Tamar did an excellent job organizing the data for me to look at and analyze a bit more. Here is our most recent linkage data from Google Webmaster Central's link tool. One thing stands out about this data is that the first article has 15,426 more links than the second most link to article - that is huge. Anyway, here are the most linked to article, based on April's linkage data.

April 2007 Linkage Data Link #
75% of Google's Blogspot Blogs are Spam 18,368
Roundtable Coverage of the Search Engine Strategies New York 2007 Show 2,942
Yahoo! Removes Category (Directory) Links From Under Search Results 1,648
First Screenshots of Google Pay Per Action in Action 1,318
Listing of Some Free Keyword Suggestion Tools 1,309
Google Wins in Kinderstart Lawsuit 1,210
Seeing Google Pay Per Action in Action 1,207
Microsoft Live Search Link Command Operator Offline 717
Google Sending Out More Google Coolers to AdWords Advertisers 698
Can You Place Google AdSense Ads on 404 Pages & Thank You Pages? 659

To remind you, here is the March linkage data that we posted in the past. There may look like some duplicates are posted, but trust me, this is how the data was exported. So even though, we have two articles listed separately, that is how we got it from Google in the CSV. Why? I do not know.

March 2007 Linkage Data Link #
Google Sending Out More Google Coolers To AdWords Advertisers 1,961
Listing of Some Free Keyword Suggestion Tools 1,391
Google Allows AdSense Publishers to Click Play Button on Video Ads 1,073
A Conversation With Google CEO Eric Schmidt 966
AJAX & Search Engine Optimization (SEO) 938
Google Allows AdSense Publishers to Click Play Button on Video Ads 878
Google AdSense Overview Page Goes Blank For 30 Minutes 779
How Does The Yahoo! Directory Rank Sites? 752
Google Maps Sends Health Emergencies To Wrong Location 752
Search Pulse 20... 633

Here is the February data. You will see the top nine, because that is what we had at the time. Also, Google themselves told us that data was not 100% complete yet, so it may not be wise to judge this data in our analysis.

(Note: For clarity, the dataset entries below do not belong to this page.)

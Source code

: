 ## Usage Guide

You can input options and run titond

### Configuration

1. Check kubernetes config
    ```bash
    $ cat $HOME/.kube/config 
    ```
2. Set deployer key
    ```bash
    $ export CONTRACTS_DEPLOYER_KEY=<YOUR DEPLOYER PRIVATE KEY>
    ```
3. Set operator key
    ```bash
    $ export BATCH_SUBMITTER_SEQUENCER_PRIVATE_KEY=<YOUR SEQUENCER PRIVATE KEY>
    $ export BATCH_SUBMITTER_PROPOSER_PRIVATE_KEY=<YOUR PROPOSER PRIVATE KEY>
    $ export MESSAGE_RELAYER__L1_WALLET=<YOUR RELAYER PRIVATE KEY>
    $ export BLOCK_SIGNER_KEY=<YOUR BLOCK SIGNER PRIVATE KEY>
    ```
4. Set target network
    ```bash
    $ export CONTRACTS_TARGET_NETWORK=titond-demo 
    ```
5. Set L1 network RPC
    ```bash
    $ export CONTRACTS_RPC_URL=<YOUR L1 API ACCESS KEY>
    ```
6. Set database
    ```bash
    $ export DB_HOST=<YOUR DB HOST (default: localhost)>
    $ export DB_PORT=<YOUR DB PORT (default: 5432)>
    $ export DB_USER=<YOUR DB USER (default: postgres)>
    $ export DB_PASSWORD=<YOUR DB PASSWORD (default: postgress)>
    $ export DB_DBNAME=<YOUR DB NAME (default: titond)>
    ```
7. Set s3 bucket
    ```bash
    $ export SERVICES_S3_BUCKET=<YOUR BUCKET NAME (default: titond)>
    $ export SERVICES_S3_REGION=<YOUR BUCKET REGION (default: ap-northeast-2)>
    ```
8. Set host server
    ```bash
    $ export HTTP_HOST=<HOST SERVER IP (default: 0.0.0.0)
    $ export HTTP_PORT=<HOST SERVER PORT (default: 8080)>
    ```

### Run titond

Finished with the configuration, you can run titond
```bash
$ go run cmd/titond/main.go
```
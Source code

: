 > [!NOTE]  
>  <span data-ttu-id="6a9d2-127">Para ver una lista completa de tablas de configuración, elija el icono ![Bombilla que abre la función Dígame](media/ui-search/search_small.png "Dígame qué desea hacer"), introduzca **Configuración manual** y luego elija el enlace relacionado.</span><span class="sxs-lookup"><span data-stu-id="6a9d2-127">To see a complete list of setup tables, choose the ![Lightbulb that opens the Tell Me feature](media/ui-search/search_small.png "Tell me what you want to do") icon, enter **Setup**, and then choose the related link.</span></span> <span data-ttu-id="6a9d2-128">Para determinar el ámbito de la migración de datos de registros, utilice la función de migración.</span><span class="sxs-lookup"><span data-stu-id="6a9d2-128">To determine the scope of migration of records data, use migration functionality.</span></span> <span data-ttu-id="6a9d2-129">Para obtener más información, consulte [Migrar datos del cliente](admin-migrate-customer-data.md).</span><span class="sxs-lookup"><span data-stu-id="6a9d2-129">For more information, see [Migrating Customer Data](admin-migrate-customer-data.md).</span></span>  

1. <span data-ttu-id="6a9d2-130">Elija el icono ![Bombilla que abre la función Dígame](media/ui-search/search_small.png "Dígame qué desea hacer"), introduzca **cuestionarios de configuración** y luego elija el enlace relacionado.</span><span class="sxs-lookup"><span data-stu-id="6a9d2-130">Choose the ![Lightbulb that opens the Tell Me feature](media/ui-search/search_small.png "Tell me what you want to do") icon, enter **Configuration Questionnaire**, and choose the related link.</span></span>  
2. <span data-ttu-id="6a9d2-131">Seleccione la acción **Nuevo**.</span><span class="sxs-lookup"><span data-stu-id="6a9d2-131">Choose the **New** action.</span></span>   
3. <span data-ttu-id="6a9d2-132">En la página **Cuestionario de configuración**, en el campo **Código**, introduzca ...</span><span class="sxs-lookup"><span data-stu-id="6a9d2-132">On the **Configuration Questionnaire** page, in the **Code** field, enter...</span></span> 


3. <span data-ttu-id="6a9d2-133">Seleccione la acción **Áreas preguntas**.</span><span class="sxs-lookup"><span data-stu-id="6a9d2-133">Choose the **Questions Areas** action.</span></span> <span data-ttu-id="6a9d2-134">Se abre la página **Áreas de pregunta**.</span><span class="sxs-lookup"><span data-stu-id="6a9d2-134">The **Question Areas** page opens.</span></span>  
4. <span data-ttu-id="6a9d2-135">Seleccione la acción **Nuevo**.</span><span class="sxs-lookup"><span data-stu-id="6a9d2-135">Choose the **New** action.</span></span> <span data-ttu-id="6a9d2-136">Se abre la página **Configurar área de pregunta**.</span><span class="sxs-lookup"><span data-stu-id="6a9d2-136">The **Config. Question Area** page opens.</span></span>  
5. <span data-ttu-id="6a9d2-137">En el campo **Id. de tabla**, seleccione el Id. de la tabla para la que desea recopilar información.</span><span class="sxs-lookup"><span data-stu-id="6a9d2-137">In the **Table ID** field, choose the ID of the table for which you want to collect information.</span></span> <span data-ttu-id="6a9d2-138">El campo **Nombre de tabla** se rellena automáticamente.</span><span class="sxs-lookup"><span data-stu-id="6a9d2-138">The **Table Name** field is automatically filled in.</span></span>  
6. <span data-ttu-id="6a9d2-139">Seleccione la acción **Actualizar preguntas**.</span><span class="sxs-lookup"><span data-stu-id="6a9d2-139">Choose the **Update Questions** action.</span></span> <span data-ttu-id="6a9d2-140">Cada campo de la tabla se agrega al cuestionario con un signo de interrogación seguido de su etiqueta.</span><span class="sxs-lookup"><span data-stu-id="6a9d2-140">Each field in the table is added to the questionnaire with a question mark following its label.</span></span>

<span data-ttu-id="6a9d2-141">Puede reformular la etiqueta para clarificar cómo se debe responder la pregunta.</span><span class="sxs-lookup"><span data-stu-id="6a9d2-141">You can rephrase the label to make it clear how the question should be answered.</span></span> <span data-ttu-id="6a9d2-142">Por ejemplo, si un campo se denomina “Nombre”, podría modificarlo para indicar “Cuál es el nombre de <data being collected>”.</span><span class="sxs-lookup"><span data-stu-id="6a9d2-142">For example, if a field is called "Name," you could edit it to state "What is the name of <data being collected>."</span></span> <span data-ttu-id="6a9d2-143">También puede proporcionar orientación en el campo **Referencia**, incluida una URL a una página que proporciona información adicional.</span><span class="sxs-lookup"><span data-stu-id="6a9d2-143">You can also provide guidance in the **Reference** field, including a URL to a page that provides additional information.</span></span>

February 2007 Linkage Data Link #
A Conversation With Google CEO Eric Schmidt 844
Screen Shot Of Quality Score Metric in AdWords Console 736
Microsoft Banning Sites from Live.com For Link Exchanges 516
Vanessa & Adam Working on Christmas Day 514
Google AdSense Competitive Ad Filter Not Working? 503
Making Bidding Mistakes at Google AdWords ($0.10 Vs. $10.00) 479
Dynamic Keyword Insertion in Your URLs With Google AdWords 472
Programming Note: Vacation Until 1/17 433
Google Toolbar PageRank Update Being Reported 426

The first thing you can look at when you plot this on a chart, is that the as articles get older, they have less links (most of the time). It is understandable that new articles one rights, will attract a lot of fresh links. However, in many of the examples we listed above, the links have dropped more than half.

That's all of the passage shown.